## Directions for this task
Below is a listing from which only part is wanted; return exactly the lines from the one with "- I can play" up to and including the one with "- I can share".

--- Data supplied Enclosed Below ---

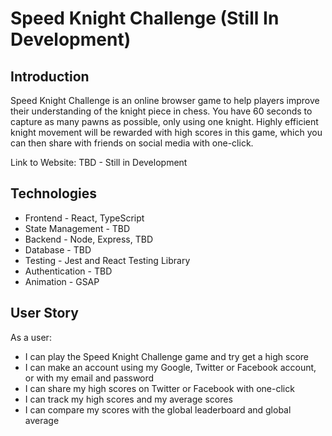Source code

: # Speed Knight Challenge (Still In Development)

## Introduction
Speed Knight Challenge is an online browser game to help players improve their understanding of the knight piece in chess. You have 60 seconds to capture as many pawns as possible, only using one knight. Highly efficient knight movement will be rewarded with high scores in this game, which you can then share with friends on social media with one-click.

Link to Website: TBD - Still in Development

## Technologies
- Frontend - React, TypeScript
- State Management - TBD
- Backend - Node, Express, TBD
- Database - TBD
- Testing - Jest and React Testing Library
- Authentication - TBD
- Animation - GSAP

## User Story
As a user:
- I can play the Speed Knight Challenge game and try get a high score
- I can make an account using my Google, Twitter or Facebook account, or with my email and password
- I can share my high scores on Twitter or Facebook with one-click
- I can track my high scores and my average scores
- I can compare my scores with the global leaderboard and global average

--- End of Enclosed Data supplied ---

## Response
- I can play the Speed Knight Challenge game and try get a high score
- I can make an account using my Google, Twitter or Facebook account, or with my email and password
- I can share my high scores on Twitter or Facebook with one-click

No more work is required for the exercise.